RESOURCES | Data Updates | Securities

Cannabis-Linked Securities | Quarterly Update | 3Q2022
Published on October 25, 2022

James B. Francis, CFA
Chief Research Officer, CRB Monitor

Cannabis-Linked Equity Performance

Source: CRB Monitor, Nasdaq, Sentieo

Cannabis Index Returns

The Nasdaq CRB Monitor Global Cannabis Index (HERBAL), is a mix of Pure Play Tier 1 and Tier 2 cannabis related equities, weighted by both investability and strength of theme (SOT). A well-conceived representation of the universe of legal, pure play cannabis equities, HERBAL was down 13.2% for the 3rd quarter of 2022. HERBAL’s performance was consistent with other cannabis-themed vehicles, like the ETFMG Alternative Harvest ETF (NYSE Arca: MJ). MJ’s underperformance (-20.3%) relative to HERBAL was due in some part to the fund’s ~20% holding in non-pure play CRBs, which tend to have low correlation with Pure Play cannabis. The MSO-heavy Advisorshares Pure Us Cannabis ETF (NYSE: MSOS) lost 13.9% in Q3. The MSOS performance tends to deviate from both HERBAL and MJ largely due to its holdings of CRBs with US Marijuana touch-points, which dominate in that fund. [MJ and HERBAL cannot hold any securities with direct US touch points.] A full description of HERBAL’s strengths and benefits can be found here: Introducing: The Nasdaq CRB Monitor Global Cannabis Index.

 

The CRB Monitor equally-weighted basket of Pure Play Tier 1 CRBs with $500mm market cap lost 4.9% in Q3 2022. This basket is essentially a hybrid of the companies without US touchpoints and US multistate operators (MSO’s). Their equal weighting will cause their returns to deviate from the other indexes, which all employ some variation of market cap weighting.

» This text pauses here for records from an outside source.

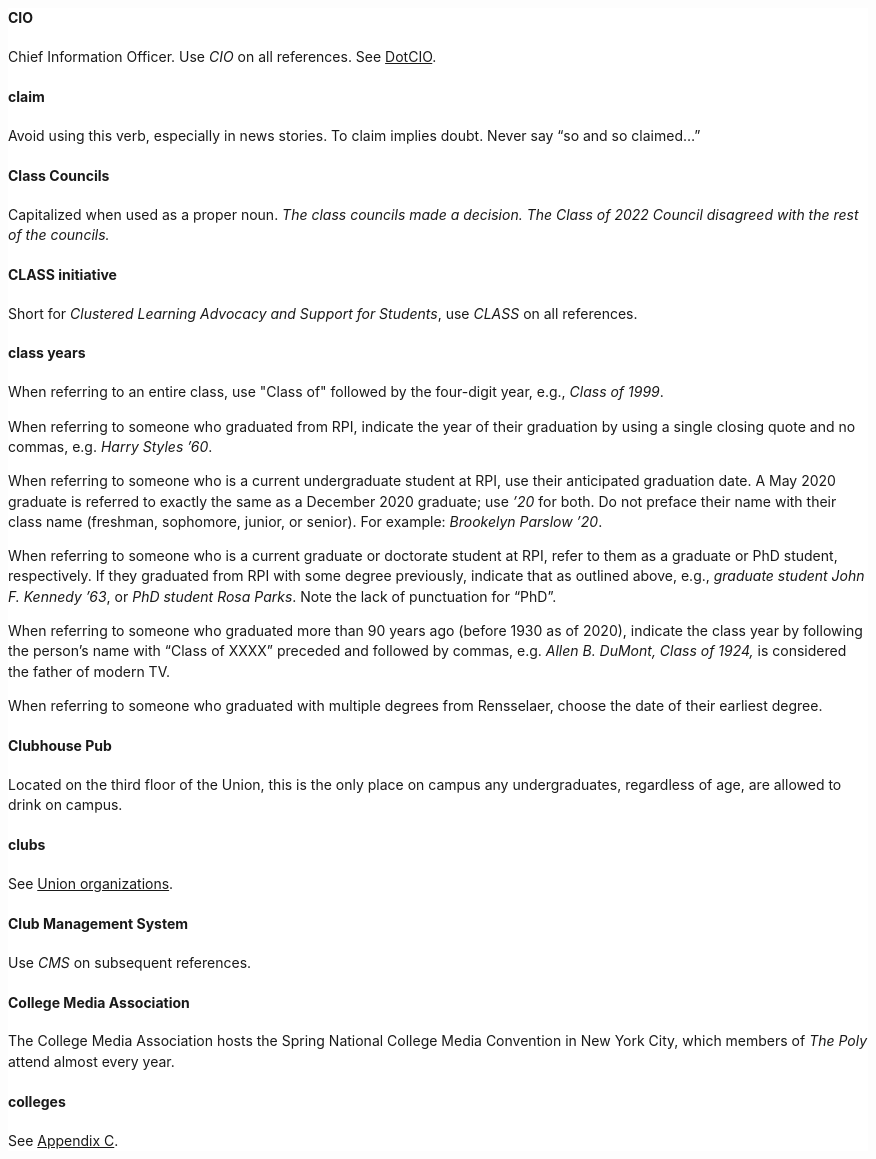 #### CIO
Chief Information Officer. Use *CIO* on all references. See [DotCIO](#dotcio).

#### claim
Avoid using this verb, especially in news stories. To claim implies doubt. Never say “so and so claimed…”

#### Class Councils
Capitalized when used as a proper noun. *The class councils made a decision. The Class of 2022 Council disagreed with the rest of the councils.*

#### CLASS initiative
Short for *Clustered Learning Advocacy and Support for Students*, use *CLASS* on all references.

#### class years
When referring to an entire class, use "Class of" followed by the four-digit year, e.g., *Class of 1999*.

When referring to someone who graduated from RPI, indicate the year of their graduation by using a single closing quote and no commas, e.g. *Harry Styles ’60*.

When referring to someone who is a current undergraduate student at RPI, use their anticipated graduation date. A May 2020 graduate is referred to exactly the same as a December 2020 graduate; use *’20* for both. Do not preface their name with their class name (freshman, sophomore, junior, or senior). For example: *Brookelyn Parslow ’20*.

When referring to someone who is a current graduate or doctorate student at RPI, refer to them as a graduate or PhD student, respectively. If they graduated from RPI with some degree previously, indicate that as outlined above, e.g., *graduate student John F. Kennedy ’63*, or *PhD student Rosa Parks*. Note the lack of punctuation for “PhD”.

When referring to someone who graduated more than 90 years ago (before 1930 as of 2020), indicate the class year by following the person’s name with “Class of XXXX” preceded and followed by commas, e.g. *Allen B. DuMont, Class of 1924,* is considered the father of modern TV.

When referring to someone who graduated with multiple degrees from Rensselaer, choose the date of their earliest degree.

#### Clubhouse Pub
Located on the third floor of the Union, this is the only place on campus any undergraduates, regardless of age, are allowed to drink on campus.

#### clubs
See [Union organizations](#union-organizations).

#### Club Management System
Use *CMS* on subsequent references.

#### College Media Association
The College Media Association hosts the Spring National College Media Convention in New York City, which members of *The Poly* attend almost every year.

#### colleges
See [Appendix C](#appendix-c-colleges).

The CRB Monitor equally-weighted basket of Tier 2 CRBs with $150mm+ market cap underperformed the Tier 1 basket, falling by 9.2% for Q3. As we have indicated in the past, Pure Play Tier 1 and Tier 2 CRBs tend to display high correlation in the long term (see our section on correlation in the CRB Monitor September 2022 newsletter), but their respective performance has a tendency to diverge in the short term, given the occasional lag from the impact (positive or negative) of market forces. One lingering reality cannot be avoided, that for better or worse Tier 2 CRBs will eventually inherit the overall success or failure of the Tier 1 universe.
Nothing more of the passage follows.